Over the past year you’ve heard me ramble, get confused and talk out of my backside, but everything we have brought to you has been about possibilities and the business process thought behind driving your pre-media operations, in a forthcoming post I’m going to touch upon the staffing requirements (or the perceived staffing requirements) for the next generation of pre-media operations.

So today’s subject is about the asset manager you have; ask yourself this question:

Do we use our asset management system today the same way as we did when it was installed?

 Invariably the answer to this will be no, why? well it’s a relatively simple answer, very few companies actually know want they want when they invest in a DAM system, so few perform a needs analysis and produce a future requirements document. Every company has a strategic direction, whether that filters down to the staff or not, it is always a consideration when the CEO sign’s off on a major purchase, it’s part of his preflight check of releasing the funds; but it doesn’t necessarily mean that the DAM systems roadmap fits with your own strategic direction.
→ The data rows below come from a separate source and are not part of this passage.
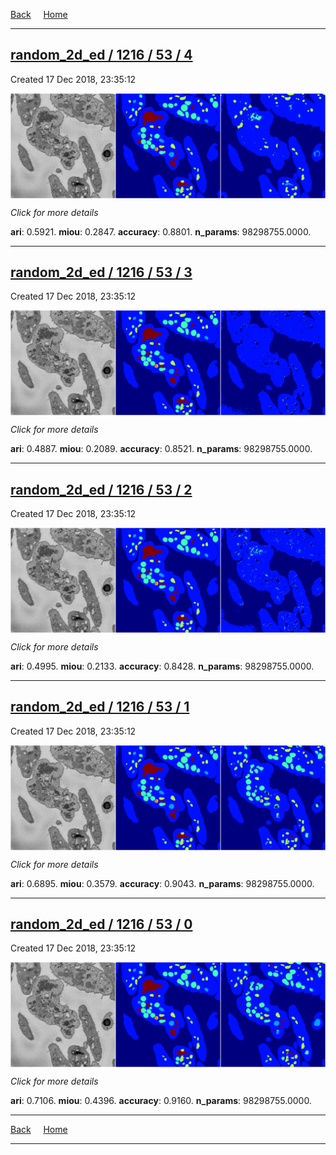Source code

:
[Back](..)&nbsp;&nbsp;&nbsp;&nbsp;&nbsp;[Home](https://leapmanlab.github.io/snapshots)

---

<div class="summary"><a href="4"><h2>random_2d_ed / 1216 / 53 / 4</h2></a><p>Created 17 Dec 2018, 23:35:12
</p><a href="4"><img src="4/media/summary.png" align="center"></a><p>
<i>Click for more details</i>
</p></div>

**ari**: 0.5921. **miou**: 0.2847. **accuracy**: 0.8801. **n_params**: 98298755.0000. 

---

<div class="summary"><a href="3"><h2>random_2d_ed / 1216 / 53 / 3</h2></a><p>Created 17 Dec 2018, 23:35:12
</p><a href="3"><img src="3/media/summary.png" align="center"></a><p>
<i>Click for more details</i>
</p></div>

**ari**: 0.4887. **miou**: 0.2089. **accuracy**: 0.8521. **n_params**: 98298755.0000. 

---

<div class="summary"><a href="2"><h2>random_2d_ed / 1216 / 53 / 2</h2></a><p>Created 17 Dec 2018, 23:35:12
</p><a href="2"><img src="2/media/summary.png" align="center"></a><p>
<i>Click for more details</i>
</p></div>

**ari**: 0.4995. **miou**: 0.2133. **accuracy**: 0.8428. **n_params**: 98298755.0000. 

---

<div class="summary"><a href="1"><h2>random_2d_ed / 1216 / 53 / 1</h2></a><p>Created 17 Dec 2018, 23:35:12
</p><a href="1"><img src="1/media/summary.png" align="center"></a><p>
<i>Click for more details</i>
</p></div>

**ari**: 0.6895. **miou**: 0.3579. **accuracy**: 0.9043. **n_params**: 98298755.0000. 

---

<div class="summary"><a href="0"><h2>random_2d_ed / 1216 / 53 / 0</h2></a><p>Created 17 Dec 2018, 23:35:12
</p><a href="0"><img src="0/media/summary.png" align="center"></a><p>
<i>Click for more details</i>
</p></div>

**ari**: 0.7106. **miou**: 0.4396. **accuracy**: 0.9160. **n_params**: 98298755.0000. 

---

[Back](..)&nbsp;&nbsp;&nbsp;&nbsp;&nbsp;[Home](https://leapmanlab.github.io/snapshots)

---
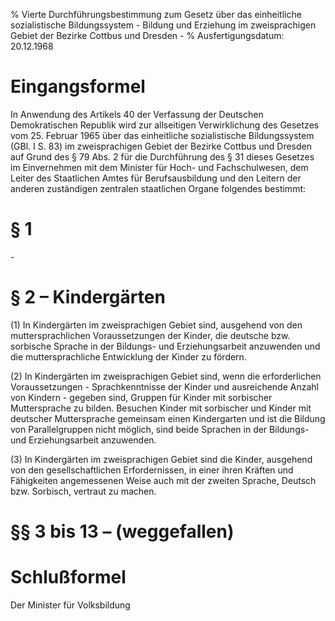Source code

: % Vierte Durchführungsbestimmung zum Gesetz über das einheitliche sozialistische Bildungssystem - Bildung und Erziehung im zweisprachigen Gebiet der Bezirke Cottbus und Dresden -
% Ausfertigungsdatum: 20.12.1968
 
# Eingangsformel

In Anwendung des Artikels 40 der Verfassung der Deutschen Demokratischen Republik wird zur allseitigen Verwirklichung des Gesetzes vom 25. Februar 1965 über das einheitliche sozialistische Bildungssystem (GBl. I S. 83) im zweisprachigen Gebiet der Bezirke Cottbus und Dresden auf Grund des § 79 Abs. 2 für die Durchführung des § 31 dieses Gesetzes im Einvernehmen mit dem Minister für Hoch- und Fachschulwesen, dem Leiter des Staatlichen Amtes für Berufsausbildung und den Leitern der anderen zuständigen zentralen staatlichen Organe folgendes bestimmt:

# § 1

\-

# § 2 – Kindergärten

(1) In Kindergärten im zweisprachigen Gebiet sind, ausgehend von den muttersprachlichen Voraussetzungen der Kinder, die deutsche bzw. sorbische Sprache in der Bildungs- und Erziehungsarbeit anzuwenden und die muttersprachliche Entwicklung der Kinder zu fördern.

(2) In Kindergärten im zweisprachigen Gebiet sind, wenn die erforderlichen Voraussetzungen - Sprachkenntnisse der Kinder und ausreichende Anzahl von Kindern - gegeben sind, Gruppen für Kinder mit sorbischer Muttersprache zu bilden. Besuchen Kinder mit sorbischer und Kinder mit deutscher Muttersprache gemeinsam einen Kindergarten und ist die Bildung von Parallelgruppen nicht möglich, sind beide Sprachen in der Bildungs- und Erziehungsarbeit anzuwenden.

(3) In Kindergärten im zweisprachigen Gebiet sind die Kinder, ausgehend von den gesellschaftlichen Erfordernissen, in einer ihren Kräften und Fähigkeiten angemessenen Weise auch mit der zweiten Sprache, Deutsch bzw. Sorbisch, vertraut zu machen.

# §§ 3 bis 13 – (weggefallen)

# Schlußformel

Der Minister für Volksbildung

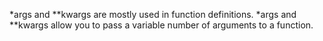 *args and **kwargs are mostly used in function definitions. *args and **kwargs allow you to pass a variable number of arguments to a function.

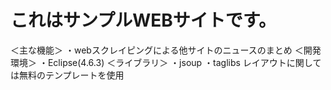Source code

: # これはサンプルWEBサイトです。
＜主な機能＞
・webスクレイピングによる他サイトのニュースのまとめ
＜開発環境＞
・Eclipse(4.6.3)
＜ライブラリ＞
・jsoup
・taglibs
レイアウトに関しては無料のテンプレートを使用
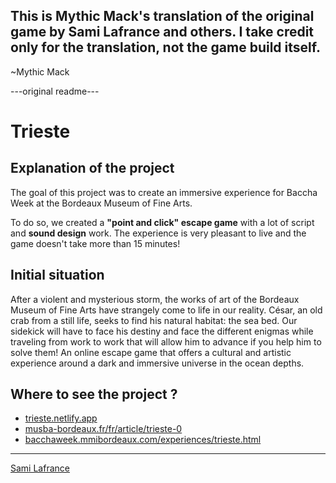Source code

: ## This is Mythic Mack's translation of the original game by Sami Lafrance and others.  I take credit only for the translation, not the game build itself.
~Mythic Mack

---original readme---
# Trieste

## Explanation of the project

The goal of this project was to create an immersive experience for Baccha Week at the Bordeaux Museum of Fine Arts.

To do so, we created a **"point and click" escape game** with a lot of script and **sound design** work. The experience is very pleasant to live and the game doesn't take more than 15 minutes!

## Initial situation

After a violent and mysterious storm, the works of art of the Bordeaux Museum of Fine Arts have strangely come to life in our reality. César, an old crab from a still life, seeks to find his natural habitat: the sea bed. Our sidekick will have to face his destiny and face the different enigmas while traveling from work to work that will allow him to advance if you help him to solve them! An online escape game that offers a cultural and artistic experience around a dark and immersive universe in the ocean depths.

## Where to see the project ?

- [trieste.netlify.app](https://trieste.netlify.app)
- [musba-bordeaux.fr/fr/article/trieste-0](http://www.musba-bordeaux.fr/fr/article/trieste-0)
- [bacchaweek.mmibordeaux.com/experiences/trieste.html](https://bacchaweek.mmibordeaux.com/experiences/trieste.html)

---

[Sami Lafrance](https://www.samilafrance.com/)
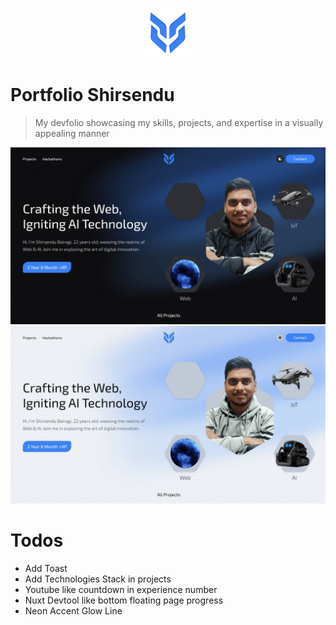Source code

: <p align="center">
  <img src="./public/logo.png" lt="Logo" width="80" />
<p>

# Portfolio Shirsendu
> My devfolio showcasing my skills, projects, and expertise in a visually appealing manner

![Landing](public/previews/landing-dark.jpg)
![Landing](public/previews/landing-light.jpg)

# Todos
- Add Toast
- Add Technologies Stack in projects
- Youtube like countdown in experience number
- Nuxt Devtool like bottom floating page progress
- Neon Accent Glow Line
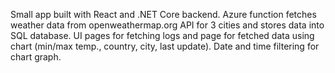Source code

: Small app built with React and .NET Core backend. Azure function fetches weather data from openweathermap.org API for 3 cities and stores data into SQL database. UI pages for fetching logs and page for fetched data using chart (min/max temp., country, city, last update). Date and time filtering for chart graph.
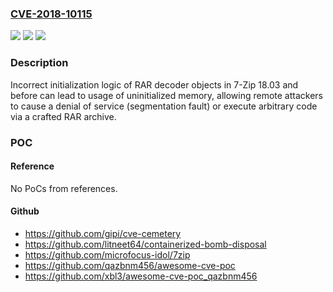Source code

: ### [CVE-2018-10115](https://cve.mitre.org/cgi-bin/cvename.cgi?name=CVE-2018-10115)
![](https://img.shields.io/static/v1?label=Product&message=n%2Fa&color=blue)
![](https://img.shields.io/static/v1?label=Version&message=n%2Fa&color=blue)
![](https://img.shields.io/static/v1?label=Vulnerability&message=n%2Fa&color=brighgreen)

### Description

Incorrect initialization logic of RAR decoder objects in 7-Zip 18.03 and before can lead to usage of uninitialized memory, allowing remote attackers to cause a denial of service (segmentation fault) or execute arbitrary code via a crafted RAR archive.

### POC

#### Reference
No PoCs from references.

#### Github
- https://github.com/gipi/cve-cemetery
- https://github.com/litneet64/containerized-bomb-disposal
- https://github.com/microfocus-idol/7zip
- https://github.com/qazbnm456/awesome-cve-poc
- https://github.com/xbl3/awesome-cve-poc_qazbnm456

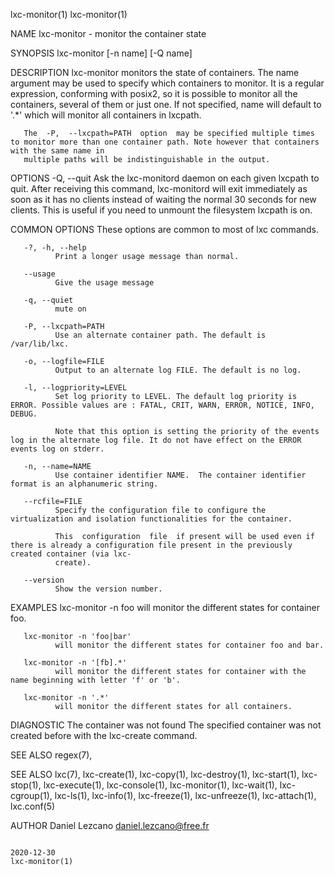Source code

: lxc-monitor(1)                                                                                                                                        lxc-monitor(1)

NAME
       lxc-monitor - monitor the container state

SYNOPSIS
       lxc-monitor [-n name] [-Q name]

DESCRIPTION
       lxc-monitor  monitors  the  state of containers. The name argument may be used to specify which containers to monitor. It is a regular expression, conforming
       with posix2, so it is possible to monitor all the containers, several of them or just one. If not specified, name will default to '.*' which will monitor all
       containers in lxcpath.

       The  -P,  --lxcpath=PATH  option  may be specified multiple times to monitor more than one container path. Note however that containers with the same name in
       multiple paths will be indistinguishable in the output.

OPTIONS
       -Q, --quit
              Ask the lxc-monitord daemon on each given lxcpath to quit. After receiving this command, lxc-monitord will exit immediately  as  soon  as  it  has  no
              clients instead of waiting the normal 30 seconds for new clients. This is useful if you need to unmount the filesystem lxcpath is on.

COMMON OPTIONS
       These options are common to most of lxc commands.

       -?, -h, --help
              Print a longer usage message than normal.

       --usage
              Give the usage message

       -q, --quiet
              mute on

       -P, --lxcpath=PATH
              Use an alternate container path. The default is /var/lib/lxc.

       -o, --logfile=FILE
              Output to an alternate log FILE. The default is no log.

       -l, --logpriority=LEVEL
              Set log priority to LEVEL. The default log priority is ERROR. Possible values are : FATAL, CRIT, WARN, ERROR, NOTICE, INFO, DEBUG.

              Note that this option is setting the priority of the events log in the alternate log file. It do not have effect on the ERROR events log on stderr.

       -n, --name=NAME
              Use container identifier NAME.  The container identifier format is an alphanumeric string.

       --rcfile=FILE
              Specify the configuration file to configure the virtualization and isolation functionalities for the container.

              This  configuration  file  if present will be used even if there is already a configuration file present in the previously created container (via lxc-
              create).

       --version
              Show the version number.

EXAMPLES
       lxc-monitor -n foo
              will monitor the different states for container foo.

       lxc-monitor -n 'foo|bar'
              will monitor the different states for container foo and bar.

       lxc-monitor -n '[fb].*'
              will monitor the different states for container with the name beginning with letter 'f' or 'b'.

       lxc-monitor -n '.*'
              will monitor the different states for all containers.

DIAGNOSTIC
       The container was not found
              The specified container was not created before with the lxc-create command.

SEE ALSO
       regex(7),

SEE ALSO
       lxc(7), lxc-create(1), lxc-copy(1), lxc-destroy(1), lxc-start(1), lxc-stop(1), lxc-execute(1), lxc-console(1),  lxc-monitor(1),  lxc-wait(1),  lxc-cgroup(1),
       lxc-ls(1), lxc-info(1), lxc-freeze(1), lxc-unfreeze(1), lxc-attach(1), lxc.conf(5)

AUTHOR
       Daniel Lezcano <daniel.lezcano@free.fr>

                                                                             2020-12-30                                                               lxc-monitor(1)
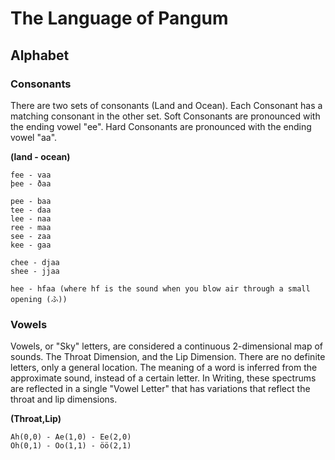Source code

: # The Language of Pangum

## Alphabet
	
### Consonants	
There are two sets of consonants (Land and Ocean). Each Consonant has a matching consonant in the other set. Soft Consonants are pronounced with the ending vowel "ee". Hard Consonants are pronounced with the ending vowel "aa".

**(land - ocean)**

	fee - vaa
	þee - ðaa
	
	pee - baa
	tee - daa
	lee - naa
	ree - maa
	see - zaa
	kee - gaa
	
	chee - djaa
	shee - jjaa
	
	hee - hfaa (where hf is the sound when you blow air through a small opening (ふ))
	
### Vowels
Vowels, or "Sky" letters, are considered a continuous 2-dimensional map of sounds. The Throat Dimension, and the Lip Dimension. There are no definite letters, only a general location. The meaning of a word is inferred from the approximate sound, instead of a certain letter. In Writing, these spectrums are reflected in a single "Vowel Letter" that has variations that reflect the throat and lip dimensions.

**(Throat,Lip)**

	Ah(0,0) - Ae(1,0) - Ee(2,0)
	Oh(0,1) - Oo(1,1) - öö(2,1)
On a whole most companies will have growth, flexibility and diversity in their own roadmap knowing that they won’t be doing the same thing in 5 years as they are today, so does the digital asset management system you invested in all those years back provide you with the framework to generate that future income?

We have seen companies suffer through poor or nonexistent taxonomies, through poor file management and through poor management in general, companies have looked at the cost of asset librarians and felt they can cut down or do without, but is that at the cost of securing more income through the reuse of those assets they look after. Today more than ever with the explosion of media output channels digital asset management should play a pivitol roll in any companies strategy for multi channel, multi tenanted environments.

So before you work out how much potential cash has already gone in the bin, evaluate if the DAM infrastructure you have is inline with the companies strategic direction and make sure that you invest in the right people to meet those targets, although you may see this as a short term overhead you can do without, the long term gain will pay dividends that you can not yet realize.